In 1951 Leo Buring (Holdings) Ltd purchased the Florita vineyard in Watervale (Clare Valley wine region) and replaced its vines with Pedro Ximenes and Palomino for sherry under the "Chateau Leonay" label.

The Leo Buring brand is now owned by Treasury Wine Estates, along with Lindemans, Penfolds, Wynns and other historic names, and became associated with high quality Rieslings.

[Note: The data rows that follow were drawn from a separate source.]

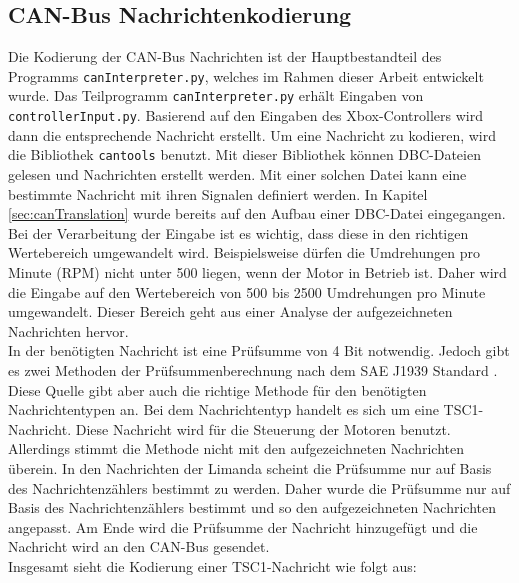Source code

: \subsection{CAN-Bus Nachrichtenkodierung} \label{sec:canBus}
Die Kodierung der CAN-Bus Nachrichten ist der Hauptbestandteil des Programms \texttt{canInterpreter.py}, welches im Rahmen dieser Arbeit
entwickelt wurde. 
Das Teilprogramm \texttt{canInterpreter.py} erhält Eingaben von \texttt{controllerInput.py}. Basierend auf den
Eingaben des Xbox-Controllers wird dann die entsprechende Nachricht erstellt. Um eine Nachricht zu kodieren, wird die Bibliothek \texttt{cantools} benutzt.
Mit dieser Bibliothek können DBC-Dateien gelesen und Nachrichten erstellt werden. Mit einer solchen Datei kann eine
bestimmte Nachricht mit ihren Signalen definiert werden. In Kapitel \ref{sec:canTranslation} wurde bereits auf den
Aufbau einer DBC-Datei eingegangen. \\
Bei der Verarbeitung der Eingabe ist es wichtig, dass diese in den richtigen Wertebereich umgewandelt wird.
Beispielsweise dürfen die Umdrehungen pro Minute (RPM) nicht unter 500 liegen, wenn der Motor in Betrieb ist.
Daher wird die Eingabe auf den Wertebereich von 500 bis 2500 Umdrehungen pro Minute umgewandelt. Dieser Bereich
geht aus einer Analyse der aufgezeichneten Nachrichten hervor.
\\
In der benötigten Nachricht ist eine Prüfsumme von 4 Bit notwendig. Jedoch gibt es zwei Methoden der Prüfsummenberechnung
nach dem SAE J1939 Standard \cite{VectorSAE}. Diese Quelle gibt aber auch die richtige Methode für den benötigten Nachrichtentypen
an. Bei dem Nachrichtentyp handelt es sich um eine TSC1-Nachricht. Diese Nachricht wird für die Steuerung der Motoren
benutzt. Allerdings stimmt die Methode nicht mit den aufgezeichneten Nachrichten überein. In den Nachrichten der Limanda
scheint die Prüfsumme nur auf Basis des Nachrichtenzählers bestimmt zu werden. Daher wurde die Prüfsumme nur auf Basis des Nachrichtenzählers
bestimmt und so den aufgezeichneten Nachrichten angepasst.
Am Ende wird die Prüfsumme der Nachricht hinzugefügt und die
Nachricht wird an den CAN-Bus gesendet. \\
Insgesamt sieht die Kodierung einer TSC1-Nachricht wie folgt aus:
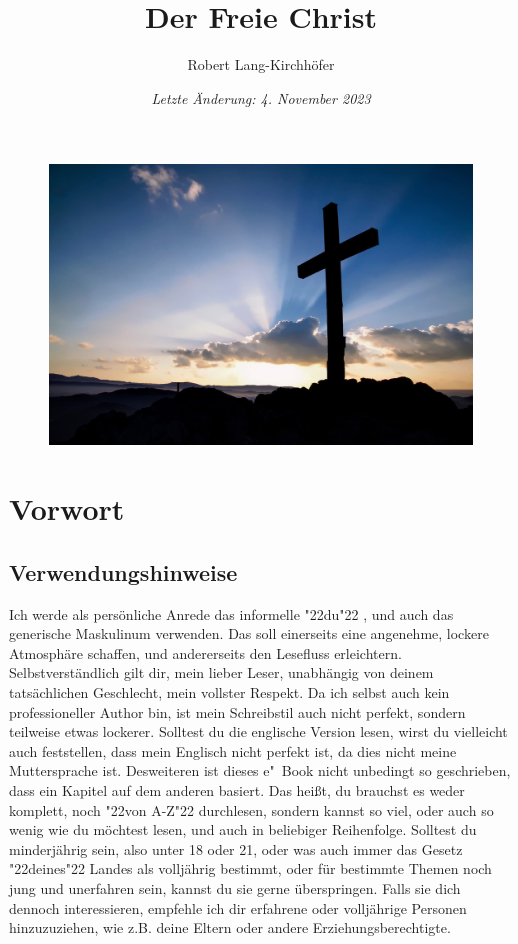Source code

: \documentclass[10pt,a5paper]{article}
\title{\textbf{Der Freie Christ}}
\author{Robert Lang-Kirchh\"ofer}
\date{\textit{Letzte \"Anderung: 4. November 2023}}
\newcommand{\q}[1]{\char"22{#1}\char"22 }
\begin{document}
	\setlength{\parindent}{0mm}
	\maketitle
	\begin{figure}[h]
		\centering
		\includegraphics[width=1\textwidth,keepaspectratio]{"FreeChristian.jpeg"}
	\end{figure}

	\newpage
	\pagecolor{white}
	\tableofcontents
	
	\newpage
	\section{Vorwort}

	\subsection{Verwendungshinweise}
		Ich werde als pers\"onliche Anrede das informelle \q{du},
		und auch das generische Maskulinum verwenden.
		Das soll einerseits eine angenehme,
		lockere Atmosph\"are schaffen,
		und andererseits den Lesefluss erleichtern.
		Selbstverst\"andlich gilt dir,
		mein lieber Leser,
		unabh\"angig von deinem tats\"achlichen Geschlecht,
		mein vollster Respekt.
		Da ich selbst auch kein professioneller Author bin,
		ist mein Schreibstil auch nicht perfekt,
		sondern teilweise etwas lockerer.
		Solltest du die englische Version lesen,
		wirst du vielleicht auch feststellen,
		dass mein Englisch nicht perfekt ist,
		da dies nicht meine Muttersprache ist.
		Desweiteren ist dieses e"~Book nicht unbedingt so geschrieben,
		dass ein Kapitel auf dem anderen basiert.
		Das hei{\ss}t,
		du brauchst es weder komplett,
		noch \q{von A-Z} durchlesen,
		sondern kannst so viel,
		oder auch so wenig wie du m\"ochtest lesen,
		und auch in beliebiger Reihenfolge.
		Solltest du minderj\"ahrig sein,
		also unter 18 oder 21,
		oder was auch immer das Gesetz \q{deines} Landes als vollj\"ahrig bestimmt,
		oder f\"ur bestimmte Themen noch jung und unerfahren sein,
		kannst du sie gerne \"uberspringen.
		Falls sie dich dennoch interessieren,
		empfehle ich dir erfahrene oder vollj\"ahrige Personen hinzuzuziehen,
		wie z.B. deine Eltern oder andere Erziehungsberechtigte.
\end{document}
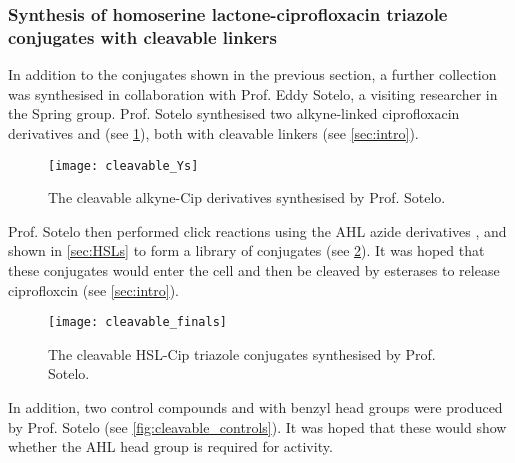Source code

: \subsubsection{Synthesis of homoserine lactone-ciprofloxacin triazole conjugates with cleavable linkers\label{sec:cleavable}}

In addition to the conjugates shown in the previous section, a further collection was synthesised in collaboration with Prof. Eddy Sotelo, a visiting researcher in the Spring group. Prof. Sotelo synthesised two alkyne-linked ciprofloxacin derivatives  and  (see \ref{fig:cleavable_Ys}), both with cleavable linkers (see \ref{sec:intro}). 

\begin{figure}[H]
	\begin{center}
		\texttt{[image: cleavable\_Ys]}
		\caption{
			The cleavable alkyne-Cip derivatives synthesised by Prof. Sotelo.
			\label{fig:cleavable_Ys}}
	\end{center}
\end{figure}

Prof. Sotelo then performed click reactions using the AHL azide derivatives ,  and  shown in \ref{sec:HSLs} to form a library of conjugates (see \ref{fig:cleavable_finals}). It was hoped that these conjugates would enter the cell and then be cleaved by esterases to release ciprofloxcin (see \ref{sec:intro}).

\begin{figure}[H]
	\begin{center}
		\texttt{[image: cleavable\_finals]}
		\caption{
			The cleavable HSL-Cip triazole conjugates synthesised by Prof. Sotelo.
			\label{fig:cleavable_finals}}
	\end{center}
\end{figure}

In addition, two control compounds  and  with benzyl head groups were produced by Prof. Sotelo (see \ref{fig:cleavable_controls}). It was hoped that these would show whether the AHL head group is required for activity.

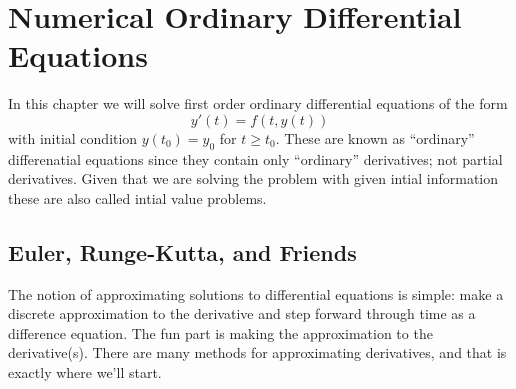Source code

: \chapter{Numerical Ordinary Differential Equations}\label{ch:odes}

In this chapter we will solve first order ordinary differential equations of the form
\[ y'(t) = f(t,y(t)) \]
with initial condition $y(t_0)=y_0$ for $t\ge t_0$.  These are known as ``ordinary''
differenatial equations since they contain only ``ordinary'' derivatives; not partial
derivatives.  Given that we are solving the problem with given intial information these
are also called intial value problems.  

\section{Euler, Runge-Kutta, and Friends}
The notion of approximating solutions to differential equations is simple: make a discrete
approximation to the derivative and step forward through time as a difference equation.
The fun part is making the approximation to the derivative(s).  There are many methods for
approximating derivatives, and that is exactly where we'll start.

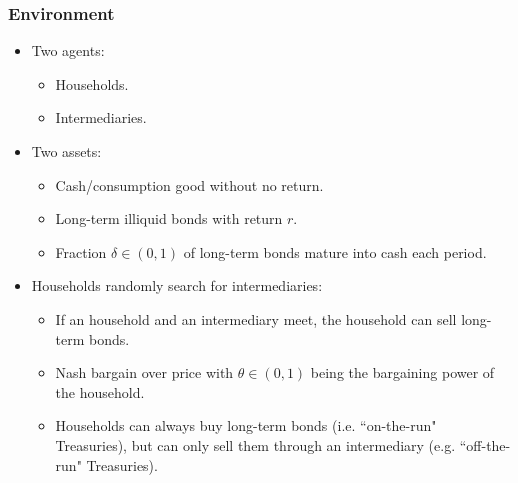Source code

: \documentclass[handout]{beamer}
\begin{document}
\begin{frame}
\frametitle{Environment}

\begin{itemize}[<+->]

\item Two agents: 
\begin{itemize}[<+->]

\item Households.
\item Intermediaries.

\end{itemize}

\bigskip

\item Two assets:

\begin{itemize}[<+->]

\item Cash/consumption good without no return.
\item Long-term illiquid bonds with return $r$. 
\item Fraction $\delta \in (0, 1)$ of long-term bonds mature into cash each period. 

\end{itemize}

\bigskip

\item Households randomly search for intermediaries:

\begin{itemize}[<+->]

\item If an household and an intermediary meet, the household can sell long-term bonds.
\item Nash bargain over price with $\theta \in (0, 1)$ being the bargaining power of the household. 
\item Households can always buy long-term bonds (i.e. ``on-the-run" Treasuries), but can only sell them through an intermediary (e.g. ``off-the-run" Treasuries).

\end{itemize}

\end{itemize}

\end{frame}
\end{document}
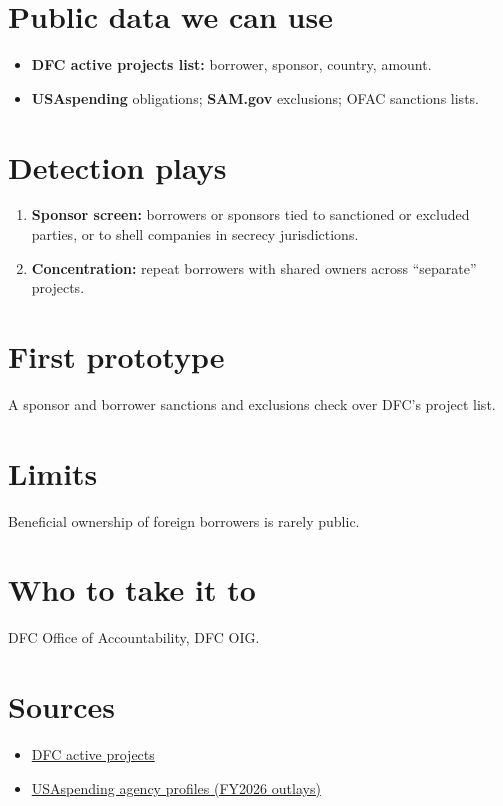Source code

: \documentclass[letterpaper,11pt]{article}
\providecommand{\tightlist}{\setlength{\itemsep}{0pt}\setlength{\parskip}{0pt}}
\begin{document}
\hypertarget{public-data-we-can-use}{%
\section{Public data we can use}\label{public-data-we-can-use}}

\begin{itemize}
\tightlist
\item
  \textbf{DFC active projects list:} borrower, sponsor, country, amount.
\item
  \textbf{USAspending} obligations; \textbf{SAM.gov} exclusions; OFAC
  sanctions lists.
\end{itemize}

\hypertarget{detection-plays}{%
\section{Detection plays}\label{detection-plays}}

\begin{enumerate}
\def\labelenumi{\arabic{enumi}.}
\tightlist
\item
  \textbf{Sponsor screen:} borrowers or sponsors tied to sanctioned or
  excluded parties, or to shell companies in secrecy jurisdictions.
\item
  \textbf{Concentration:} repeat borrowers with shared owners across
  ``separate'' projects.
\end{enumerate}

\hypertarget{first-prototype}{%
\section{First prototype}\label{first-prototype}}

A sponsor and borrower sanctions and exclusions check over DFC's project
list.

\hypertarget{limits}{%
\section{Limits}\label{limits}}

Beneficial ownership of foreign borrowers is rarely public.

\hypertarget{who-to-take-it-to}{%
\section{Who to take it to}\label{who-to-take-it-to}}

DFC Office of Accountability, DFC OIG.

\hypertarget{sources}{%
\section{Sources}\label{sources}}

\begin{itemize}
\tightlist
\item
  \href{https://www.dfc.gov/what-we-do/active-projects}{DFC active
  projects}
\item
  \href{https://www.usaspending.gov/agency}{USAspending agency profiles
  (FY2026 outlays)}
\end{itemize}
\end{document}
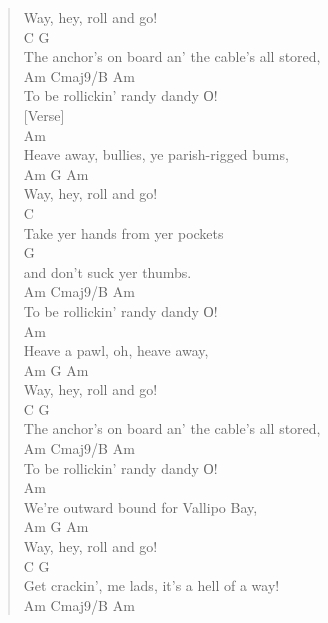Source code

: \documentclass[11pt]{article}
\begin{document}
\begin{verse}
Way, hey, roll and go!\\
\hspace*{4em}C                         G\\
The anchor's on board an' the cable's all stored,\\
\hspace*{8em}Am              Cmaj9/B  Am\\
To be rollickin' randy dandy О!\\
\vspace*{1em}
[Verse]\\
Am\\
Heave away, bullies, ye parish-rigged bums,\\
Am   G    Am\\
Way, hey, roll and go!\\
\hspace*{9em}C\\
Take yer hands from yer pockets\\
\hspace*{4em}G\\
and don't suck yer thumbs.\\
\hspace*{8em}Am              Cmaj9/B  Am\\
To be rollickin' randy dandy О!\\
\vspace*{1em}
Am\\
Heave a pawl, oh, heave away,\\
Am   G    Am\\
Way, hey, roll and go!\\
\hspace*{4em}C                         G\\
The anchor's on board an' the cable's all stored,\\
\hspace*{8em}Am              Cmaj9/B  Am\\
To be rollickin' randy dandy О!\\
\vspace*{1em}
Am\\
We're outward bound for Vallipo Bay,\\
Am   G    Am\\
Way, hey, roll and go!\\
\hspace*{4em}C                         G\\
Get crackin', me lads, it's a hell of a way!\\
\hspace*{8em}Am              Cmaj9/B  Am\\

\end{verse}
\end{document}
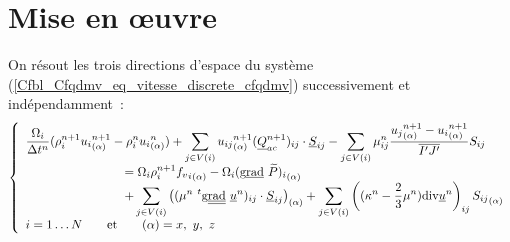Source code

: %
%
%
%
%
%
%
%

\section{Mise en \oe uvre}
On r\'esout les trois directions d'espace du syst\`eme
(\ref{Cfbl_Cfqdmv_eq_vitesse_discrete_cfqdmv}) successivement et ind\'ependamment~:
\begin{equation}\label{Cfbl_Cfqdmv_eq_vitesse_finale_cfqdmv}
\left\{\begin{array}{l}
\displaystyle\frac{\Omega_i}{\Delta t^n}
(\rho_i^{n+1}{u_i}_{(\alpha)}^{n+1}-\rho_i^n{u_i}_{(\alpha)}^n)
+ \displaystyle\sum\limits_{j\in V(i)}
{u_{ij}}_{(\alpha)}^{n+1}(\vect{Q}_{ac}^{n+1})_{ij}\cdot\vect{S}_{ij}
- \displaystyle\sum\limits_{j\in V(i)}
\mu_{ij}^n\frac{{u_j}_{(\alpha)}^{n+1}-{u_i}_{(\alpha)}^{n+1}}{\overline{I'J'}}S_{ij}\\
\qquad\qquad\qquad\qquad= \Omega_i\rho_i^{n+1} {{f_v}_i}_{(\alpha)}
- \Omega_i{(\gradv{\widetilde{P}})_{i}}_{(\alpha)}\\
\qquad\qquad\qquad\qquad + \displaystyle\sum\limits_{j\in V(i)}
\left((\mu^n\ ^t\gradt{\vect{u}^n})_{ij}\cdot\vect{S}_{ij}\right)_{(\alpha)}
 + \displaystyle\sum\limits_{j\in V(i)} \left((\kappa^n-\frac{2}{3}\mu^n)
\divs{\vect{u}^n}\right)_{ij}{S_{ij}}_{(\alpha)}\\
i = 1\ldots N \qquad \text{et} \qquad (\alpha) = x,\ y,\ z\\
\end{array}\right.
\end{equation}

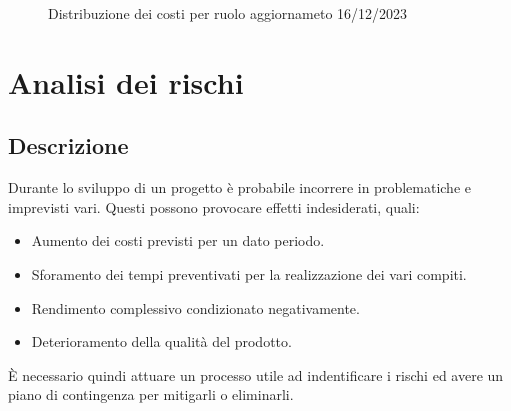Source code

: \documentclass{article}
\begin{document}
    \begin{figure}[h]
        \centering
        \caption{Distribuzione dei costi per ruolo aggiornameto 16/12/2023}
    \end{figure}



\section{Analisi dei rischi}
\subsection{Descrizione}
Durante lo sviluppo di un progetto è probabile incorrere in problematiche e imprevisti vari. Questi possono provocare effetti indesiderati, quali:
\begin{itemize}
    \item Aumento dei costi previsti per un dato periodo.
    \item Sforamento dei tempi preventivati per la realizzazione dei vari compiti.
    \item Rendimento complessivo condizionato negativamente.
    \item Deterioramento della qualità del prodotto.
\end{itemize}
È necessario quindi attuare un processo utile ad indentificare i rischi ed avere un piano di contingenza per mitigarli o eliminarli.

\end{document}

== Recognition and representation==
- Buring was on the council of the Royal Agricultural Society of New South Wales for most or all of the years 1926 to 1937.
- Buring was a member of the Viticultural Council from 1920 to 1939 and its president in 1930.
- In May 1935 he was elected to represent wineries and distilleries of New South Wales and Queensland on the Commonwealth Government's Wine Overseas Marketing Board, created by the Wine Overseas Marketing Act of 1929–1930.
- He was a longtime member of the New South Wales branch of the Australian Wine Producers' Association and their delegate to the Federal Viticultural Council of Australia in 1938.
- He was a councillor of the Blue Mountains Shire 1937–1944.
- He represented New South Wales and Queensland on the Australian Wine Overseas Marketing Board in 1929–1936.
- He was honorary treasurer of the International Society of Australia 1936–1938.
- Buring and his brother Rudi each established a trust fund for a gold medal to be presented each year at Roseworthy College — his went to the dux of the diploma of oenology. Rudi took over funding of the prize for the dux of the second-year course, naming it the "H. Buring prize in viticulture", in memory of their father, Hermann Büring (died 1919).

==Family==
Buring married Ida Agatha "Nay" Sobels, daughter of his father's business partner, on 21 May 1902. They had no children. Their golden wedding anniversary was celebrated at the George Street cellar.

He died on 29 September 1961 at Penrith, New South Wales.